* MATERIAL PROVIDED:
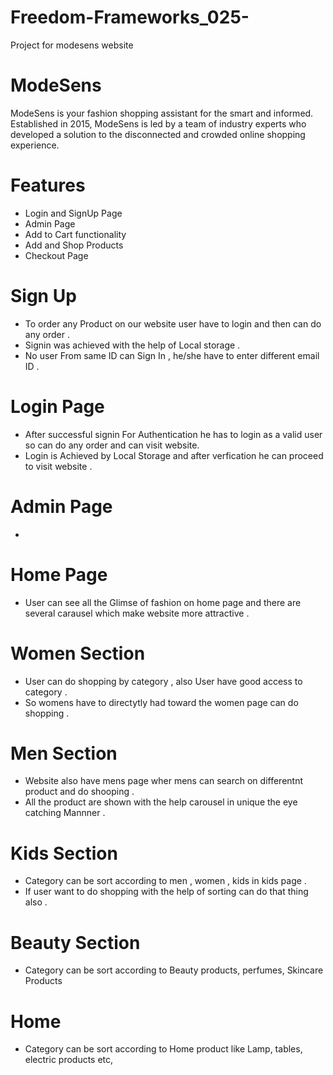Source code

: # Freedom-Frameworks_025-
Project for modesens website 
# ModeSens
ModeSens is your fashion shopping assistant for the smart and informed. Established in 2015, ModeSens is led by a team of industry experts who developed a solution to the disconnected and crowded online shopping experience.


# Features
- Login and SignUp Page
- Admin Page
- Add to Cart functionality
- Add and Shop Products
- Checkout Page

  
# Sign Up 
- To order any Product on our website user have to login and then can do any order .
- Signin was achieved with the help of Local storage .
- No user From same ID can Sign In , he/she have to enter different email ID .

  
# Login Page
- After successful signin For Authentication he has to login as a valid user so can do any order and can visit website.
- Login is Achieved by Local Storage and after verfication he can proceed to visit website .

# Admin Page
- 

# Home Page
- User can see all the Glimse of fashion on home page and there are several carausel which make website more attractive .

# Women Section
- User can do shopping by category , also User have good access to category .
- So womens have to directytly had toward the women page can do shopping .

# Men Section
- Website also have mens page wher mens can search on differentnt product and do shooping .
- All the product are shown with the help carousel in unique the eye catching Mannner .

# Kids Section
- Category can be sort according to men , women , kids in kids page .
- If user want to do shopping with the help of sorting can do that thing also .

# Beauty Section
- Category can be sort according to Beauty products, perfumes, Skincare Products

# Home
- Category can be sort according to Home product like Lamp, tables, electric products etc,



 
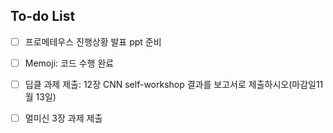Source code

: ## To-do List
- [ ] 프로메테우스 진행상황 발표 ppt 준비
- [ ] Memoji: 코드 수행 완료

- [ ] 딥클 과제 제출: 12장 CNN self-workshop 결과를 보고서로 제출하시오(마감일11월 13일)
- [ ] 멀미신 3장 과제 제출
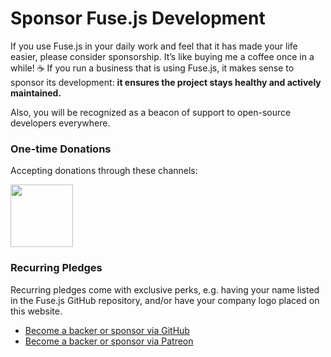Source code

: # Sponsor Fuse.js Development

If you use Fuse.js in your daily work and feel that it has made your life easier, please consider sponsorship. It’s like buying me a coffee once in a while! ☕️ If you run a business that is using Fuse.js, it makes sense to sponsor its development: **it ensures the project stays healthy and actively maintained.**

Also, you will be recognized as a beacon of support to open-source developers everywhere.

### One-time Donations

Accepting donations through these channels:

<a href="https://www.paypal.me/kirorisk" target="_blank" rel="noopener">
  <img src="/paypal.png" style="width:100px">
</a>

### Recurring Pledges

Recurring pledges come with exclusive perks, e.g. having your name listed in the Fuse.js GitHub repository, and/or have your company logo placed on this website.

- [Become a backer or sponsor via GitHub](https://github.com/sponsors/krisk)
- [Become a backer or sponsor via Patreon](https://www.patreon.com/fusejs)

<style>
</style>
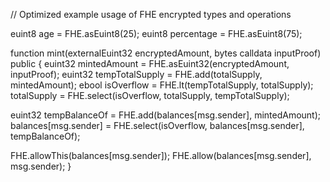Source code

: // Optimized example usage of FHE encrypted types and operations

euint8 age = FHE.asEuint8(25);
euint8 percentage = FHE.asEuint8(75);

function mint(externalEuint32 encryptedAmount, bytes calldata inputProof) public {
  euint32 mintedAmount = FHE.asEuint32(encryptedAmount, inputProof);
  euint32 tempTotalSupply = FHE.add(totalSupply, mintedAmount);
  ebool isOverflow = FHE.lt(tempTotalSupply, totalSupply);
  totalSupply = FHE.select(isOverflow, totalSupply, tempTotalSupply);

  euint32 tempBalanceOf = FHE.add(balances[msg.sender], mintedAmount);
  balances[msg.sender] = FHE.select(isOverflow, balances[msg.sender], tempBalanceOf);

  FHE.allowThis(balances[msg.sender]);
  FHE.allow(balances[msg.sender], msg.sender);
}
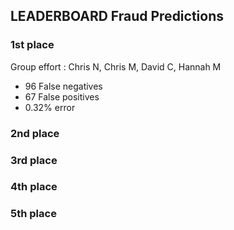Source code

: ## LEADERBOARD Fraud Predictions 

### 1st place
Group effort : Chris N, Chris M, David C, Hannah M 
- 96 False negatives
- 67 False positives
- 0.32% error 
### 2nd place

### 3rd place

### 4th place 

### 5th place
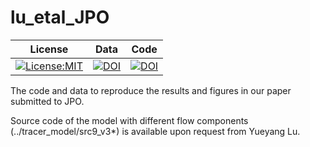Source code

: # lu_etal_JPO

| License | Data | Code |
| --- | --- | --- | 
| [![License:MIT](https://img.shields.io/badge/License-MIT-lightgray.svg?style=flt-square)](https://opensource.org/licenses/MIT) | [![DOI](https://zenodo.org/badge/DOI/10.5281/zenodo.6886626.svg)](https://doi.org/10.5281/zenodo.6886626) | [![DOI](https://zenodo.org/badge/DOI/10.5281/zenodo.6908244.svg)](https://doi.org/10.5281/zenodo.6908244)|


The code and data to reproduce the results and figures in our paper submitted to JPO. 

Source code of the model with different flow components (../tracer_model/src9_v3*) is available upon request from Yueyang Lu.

* YOUR ASSIGNMENT:
Could you give the material again exactly as it stands, omitting any image?

* RESULT OF THE TASK:
Source code

: # Freedom-Frameworks_025-
Project for modesens website 
# ModeSens
ModeSens is your fashion shopping assistant for the smart and informed. Established in 2015, ModeSens is led by a team of industry experts who developed a solution to the disconnected and crowded online shopping experience.


# Features
- Login and SignUp Page
- Admin Page
- Add to Cart functionality
- Add and Shop Products
- Checkout Page

  
# Sign Up 
- To order any Product on our website user have to login and then can do any order .
- Signin was achieved with the help of Local storage .
- No user From same ID can Sign In , he/she have to enter different email ID .

  
# Login Page
- After successful signin For Authentication he has to login as a valid user so can do any order and can visit website.
- Login is Achieved by Local Storage and after verfication he can proceed to visit website .

# Admin Page
- 

# Home Page
- User can see all the Glimse of fashion on home page and there are several carausel which make website more attractive .

# Women Section
- User can do shopping by category , also User have good access to category .
- So womens have to directytly had toward the women page can do shopping .

# Men Section
- Website also have mens page wher mens can search on differentnt product and do shooping .
- All the product are shown with the help carousel in unique the eye catching Mannner .

# Kids Section
- Category can be sort according to men , women , kids in kids page .
- If user want to do shopping with the help of sorting can do that thing also .

# Beauty Section
- Category can be sort according to Beauty products, perfumes, Skincare Products

# Home
- Category can be sort according to Home product like Lamp, tables, electric products etc,



 
Source code

: ## To-do List
- [ ] 프로메테우스 진행상황 발표 ppt 준비
- [ ] Memoji: 코드 수행 완료

- [ ] 딥클 과제 제출: 12장 CNN self-workshop 결과를 보고서로 제출하시오(마감일11월 13일)
- [ ] 멀미신 3장 과제 제출
Source code

: # Sponsor Fuse.js Development

If you use Fuse.js in your daily work and feel that it has made your life easier, please consider sponsorship. It’s like buying me a coffee once in a while! ☕️ If you run a business that is using Fuse.js, it makes sense to sponsor its development: **it ensures the project stays healthy and actively maintained.**

Also, you will be recognized as a beacon of support to open-source developers everywhere.

### One-time Donations

Accepting donations through these channels:

<a href="https://www.paypal.me/kirorisk" target="_blank" rel="noopener">
  <img src="/paypal.png" style="width:100px">
</a>

### Recurring Pledges

Recurring pledges come with exclusive perks, e.g. having your name listed in the Fuse.js GitHub repository, and/or have your company logo placed on this website.

- [Become a backer or sponsor via GitHub](https://github.com/sponsors/krisk)
- [Become a backer or sponsor via Patreon](https://www.patreon.com/fusejs)

<style>
</style>
Source code

: // Optimized example usage of FHE encrypted types and operations

euint8 age = FHE.asEuint8(25);
euint8 percentage = FHE.asEuint8(75);

function mint(externalEuint32 encryptedAmount, bytes calldata inputProof) public {
  euint32 mintedAmount = FHE.asEuint32(encryptedAmount, inputProof);
  euint32 tempTotalSupply = FHE.add(totalSupply, mintedAmount);
  ebool isOverflow = FHE.lt(tempTotalSupply, totalSupply);
  totalSupply = FHE.select(isOverflow, totalSupply, tempTotalSupply);

  euint32 tempBalanceOf = FHE.add(balances[msg.sender], mintedAmount);
  balances[msg.sender] = FHE.select(isOverflow, balances[msg.sender], tempBalanceOf);

  FHE.allowThis(balances[msg.sender]);
  FHE.allow(balances[msg.sender], msg.sender);
}
Source code

: ## LEADERBOARD Fraud Predictions 

### 1st place
Group effort : Chris N, Chris M, David C, Hannah M 
- 96 False negatives
- 67 False positives
- 0.32% error 
### 2nd place

### 3rd place

### 4th place 

### 5th place
Source code

: # lu_etal_JPO

| License | Data | Code |
| --- | --- | --- | 
| [![License:MIT](https://img.shields.io/badge/License-MIT-lightgray.svg?style=flt-square)](https://opensource.org/licenses/MIT) | [![DOI](https://zenodo.org/badge/DOI/10.5281/zenodo.6886626.svg)](https://doi.org/10.5281/zenodo.6886626) | [![DOI](https://zenodo.org/badge/DOI/10.5281/zenodo.6908244.svg)](https://doi.org/10.5281/zenodo.6908244)|


The code and data to reproduce the results and figures in our paper submitted to JPO. 

Source code of the model with different flow components (../tracer_model/src9_v3*) is available upon request from Yueyang Lu.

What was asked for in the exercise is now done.